Provided data:
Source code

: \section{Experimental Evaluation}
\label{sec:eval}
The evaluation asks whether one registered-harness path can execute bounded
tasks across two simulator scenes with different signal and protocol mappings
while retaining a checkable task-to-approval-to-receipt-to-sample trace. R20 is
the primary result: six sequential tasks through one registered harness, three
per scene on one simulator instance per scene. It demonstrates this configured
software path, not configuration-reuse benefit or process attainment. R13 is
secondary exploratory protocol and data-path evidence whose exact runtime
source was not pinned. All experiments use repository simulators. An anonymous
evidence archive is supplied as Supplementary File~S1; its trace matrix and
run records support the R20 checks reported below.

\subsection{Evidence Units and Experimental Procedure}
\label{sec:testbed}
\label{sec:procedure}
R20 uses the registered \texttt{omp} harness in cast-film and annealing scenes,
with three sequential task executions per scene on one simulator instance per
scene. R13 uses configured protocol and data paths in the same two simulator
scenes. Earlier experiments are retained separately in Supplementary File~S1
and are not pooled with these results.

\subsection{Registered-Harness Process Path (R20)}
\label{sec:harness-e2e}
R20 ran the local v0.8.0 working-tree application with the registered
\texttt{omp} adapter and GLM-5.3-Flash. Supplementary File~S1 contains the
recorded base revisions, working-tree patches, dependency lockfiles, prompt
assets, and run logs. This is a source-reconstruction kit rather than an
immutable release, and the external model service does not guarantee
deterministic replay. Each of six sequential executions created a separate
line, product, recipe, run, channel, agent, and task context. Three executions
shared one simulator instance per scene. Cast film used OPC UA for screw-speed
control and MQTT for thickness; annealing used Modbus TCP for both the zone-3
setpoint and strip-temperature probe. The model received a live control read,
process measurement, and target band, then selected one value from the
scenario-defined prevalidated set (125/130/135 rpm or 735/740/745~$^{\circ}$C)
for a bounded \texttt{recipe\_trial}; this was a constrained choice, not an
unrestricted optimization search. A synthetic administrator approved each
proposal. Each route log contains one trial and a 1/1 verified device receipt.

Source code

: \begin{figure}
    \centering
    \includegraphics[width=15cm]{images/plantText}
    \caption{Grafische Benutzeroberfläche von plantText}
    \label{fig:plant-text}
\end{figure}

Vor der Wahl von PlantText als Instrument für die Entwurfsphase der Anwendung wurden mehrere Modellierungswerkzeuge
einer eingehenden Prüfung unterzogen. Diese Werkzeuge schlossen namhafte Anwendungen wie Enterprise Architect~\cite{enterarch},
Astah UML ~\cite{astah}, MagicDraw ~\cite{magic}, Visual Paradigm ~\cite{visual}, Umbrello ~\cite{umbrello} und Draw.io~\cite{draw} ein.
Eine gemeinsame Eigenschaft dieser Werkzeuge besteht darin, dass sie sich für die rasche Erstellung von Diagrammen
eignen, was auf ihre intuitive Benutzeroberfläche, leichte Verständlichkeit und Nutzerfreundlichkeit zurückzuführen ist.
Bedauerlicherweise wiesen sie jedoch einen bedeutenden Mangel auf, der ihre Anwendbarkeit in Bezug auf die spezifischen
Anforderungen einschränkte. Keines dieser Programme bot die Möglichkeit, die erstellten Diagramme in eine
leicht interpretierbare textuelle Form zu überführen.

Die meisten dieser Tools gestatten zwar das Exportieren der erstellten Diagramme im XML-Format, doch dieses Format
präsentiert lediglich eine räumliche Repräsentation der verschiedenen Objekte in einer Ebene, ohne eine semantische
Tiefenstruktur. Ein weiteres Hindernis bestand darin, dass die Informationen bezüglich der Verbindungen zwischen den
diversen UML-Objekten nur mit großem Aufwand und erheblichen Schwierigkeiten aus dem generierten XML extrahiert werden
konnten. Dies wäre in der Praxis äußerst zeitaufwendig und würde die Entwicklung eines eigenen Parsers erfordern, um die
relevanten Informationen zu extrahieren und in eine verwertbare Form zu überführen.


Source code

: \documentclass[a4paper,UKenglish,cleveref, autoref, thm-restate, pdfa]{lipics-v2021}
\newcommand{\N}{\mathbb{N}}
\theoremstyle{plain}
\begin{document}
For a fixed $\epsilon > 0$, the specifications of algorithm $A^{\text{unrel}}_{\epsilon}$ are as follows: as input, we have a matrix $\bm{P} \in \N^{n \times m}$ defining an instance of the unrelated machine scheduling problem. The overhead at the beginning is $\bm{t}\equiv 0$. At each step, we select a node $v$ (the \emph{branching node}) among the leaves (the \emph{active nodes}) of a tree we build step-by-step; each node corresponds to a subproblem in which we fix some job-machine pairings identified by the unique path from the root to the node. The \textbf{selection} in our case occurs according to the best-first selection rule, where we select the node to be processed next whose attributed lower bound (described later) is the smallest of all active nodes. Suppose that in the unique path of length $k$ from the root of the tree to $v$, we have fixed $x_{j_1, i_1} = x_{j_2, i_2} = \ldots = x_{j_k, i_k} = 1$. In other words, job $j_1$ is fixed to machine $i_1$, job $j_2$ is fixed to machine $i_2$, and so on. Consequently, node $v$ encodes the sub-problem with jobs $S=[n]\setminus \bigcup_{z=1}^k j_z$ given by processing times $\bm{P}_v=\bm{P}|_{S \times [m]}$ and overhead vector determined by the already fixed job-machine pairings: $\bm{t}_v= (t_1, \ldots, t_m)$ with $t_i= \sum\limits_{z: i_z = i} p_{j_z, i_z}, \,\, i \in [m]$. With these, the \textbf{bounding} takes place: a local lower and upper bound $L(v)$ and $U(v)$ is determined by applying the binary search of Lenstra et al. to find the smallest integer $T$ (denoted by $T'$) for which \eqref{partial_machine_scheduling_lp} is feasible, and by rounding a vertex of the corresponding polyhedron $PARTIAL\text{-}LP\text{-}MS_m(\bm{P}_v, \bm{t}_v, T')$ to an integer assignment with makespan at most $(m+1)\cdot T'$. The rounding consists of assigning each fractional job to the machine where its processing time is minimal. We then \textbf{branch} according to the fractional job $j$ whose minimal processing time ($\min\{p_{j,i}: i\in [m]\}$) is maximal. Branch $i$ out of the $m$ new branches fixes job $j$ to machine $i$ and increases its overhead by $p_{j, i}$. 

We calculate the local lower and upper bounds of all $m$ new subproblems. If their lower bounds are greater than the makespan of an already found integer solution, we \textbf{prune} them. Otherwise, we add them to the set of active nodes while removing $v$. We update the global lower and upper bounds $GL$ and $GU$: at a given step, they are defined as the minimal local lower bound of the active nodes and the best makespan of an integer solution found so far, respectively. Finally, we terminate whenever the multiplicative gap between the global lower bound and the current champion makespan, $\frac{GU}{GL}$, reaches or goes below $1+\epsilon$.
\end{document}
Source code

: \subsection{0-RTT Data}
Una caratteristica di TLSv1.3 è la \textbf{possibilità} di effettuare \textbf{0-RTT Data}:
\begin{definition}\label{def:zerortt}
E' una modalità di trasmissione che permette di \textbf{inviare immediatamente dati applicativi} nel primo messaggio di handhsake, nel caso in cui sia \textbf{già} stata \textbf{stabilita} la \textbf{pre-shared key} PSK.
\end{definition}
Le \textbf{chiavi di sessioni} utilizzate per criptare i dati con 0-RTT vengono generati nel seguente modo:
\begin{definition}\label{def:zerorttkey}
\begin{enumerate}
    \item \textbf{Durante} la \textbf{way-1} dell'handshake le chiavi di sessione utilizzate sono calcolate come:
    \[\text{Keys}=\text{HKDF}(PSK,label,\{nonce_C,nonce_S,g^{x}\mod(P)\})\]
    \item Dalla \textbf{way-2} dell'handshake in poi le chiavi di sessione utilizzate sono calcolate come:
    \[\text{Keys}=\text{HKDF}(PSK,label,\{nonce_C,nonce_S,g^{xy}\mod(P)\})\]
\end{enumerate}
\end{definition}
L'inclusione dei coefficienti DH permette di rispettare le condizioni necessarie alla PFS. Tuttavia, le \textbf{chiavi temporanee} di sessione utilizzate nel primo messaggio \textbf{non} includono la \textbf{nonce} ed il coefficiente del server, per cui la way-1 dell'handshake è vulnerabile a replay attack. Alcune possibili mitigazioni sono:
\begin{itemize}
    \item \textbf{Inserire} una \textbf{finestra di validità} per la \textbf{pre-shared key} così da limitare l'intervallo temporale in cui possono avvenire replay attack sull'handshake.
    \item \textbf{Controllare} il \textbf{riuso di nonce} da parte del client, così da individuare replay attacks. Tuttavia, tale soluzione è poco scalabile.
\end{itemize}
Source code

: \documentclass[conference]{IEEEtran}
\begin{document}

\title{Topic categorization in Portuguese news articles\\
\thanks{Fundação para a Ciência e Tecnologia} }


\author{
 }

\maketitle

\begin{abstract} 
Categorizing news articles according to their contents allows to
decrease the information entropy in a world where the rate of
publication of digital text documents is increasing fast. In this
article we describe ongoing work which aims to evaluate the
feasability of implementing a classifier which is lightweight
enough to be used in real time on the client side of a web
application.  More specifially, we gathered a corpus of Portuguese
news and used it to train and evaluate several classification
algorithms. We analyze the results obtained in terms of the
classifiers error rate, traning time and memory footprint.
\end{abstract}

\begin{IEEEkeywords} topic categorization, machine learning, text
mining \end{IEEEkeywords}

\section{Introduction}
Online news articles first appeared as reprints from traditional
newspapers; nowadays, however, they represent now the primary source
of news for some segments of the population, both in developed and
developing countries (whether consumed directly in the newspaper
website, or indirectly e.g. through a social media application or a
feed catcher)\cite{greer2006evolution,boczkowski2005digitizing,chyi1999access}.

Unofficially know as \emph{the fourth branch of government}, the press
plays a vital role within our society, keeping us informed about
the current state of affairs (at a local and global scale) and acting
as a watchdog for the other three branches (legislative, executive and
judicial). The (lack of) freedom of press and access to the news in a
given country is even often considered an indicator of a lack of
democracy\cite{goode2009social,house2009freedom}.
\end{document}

Exercise description: Repeat exactly the lines starting at the line with "website, or indirectly" and ending with the final line of the entries. Include nothing else.

Task output:
website, or indirectly e.g. through a social media application or a
feed catcher)\cite{greer2006evolution,boczkowski2005digitizing,chyi1999access}.

Unofficially know as \emph{the fourth branch of government}, the press
plays a vital role within our society, keeping us informed about
the current state of affairs (at a local and global scale) and acting
as a watchdog for the other three branches (legislative, executive and
judicial). The (lack of) freedom of press and access to the news in a
given country is even often considered an indicator of a lack of
democracy\cite{goode2009social,house2009freedom}.
\end{document}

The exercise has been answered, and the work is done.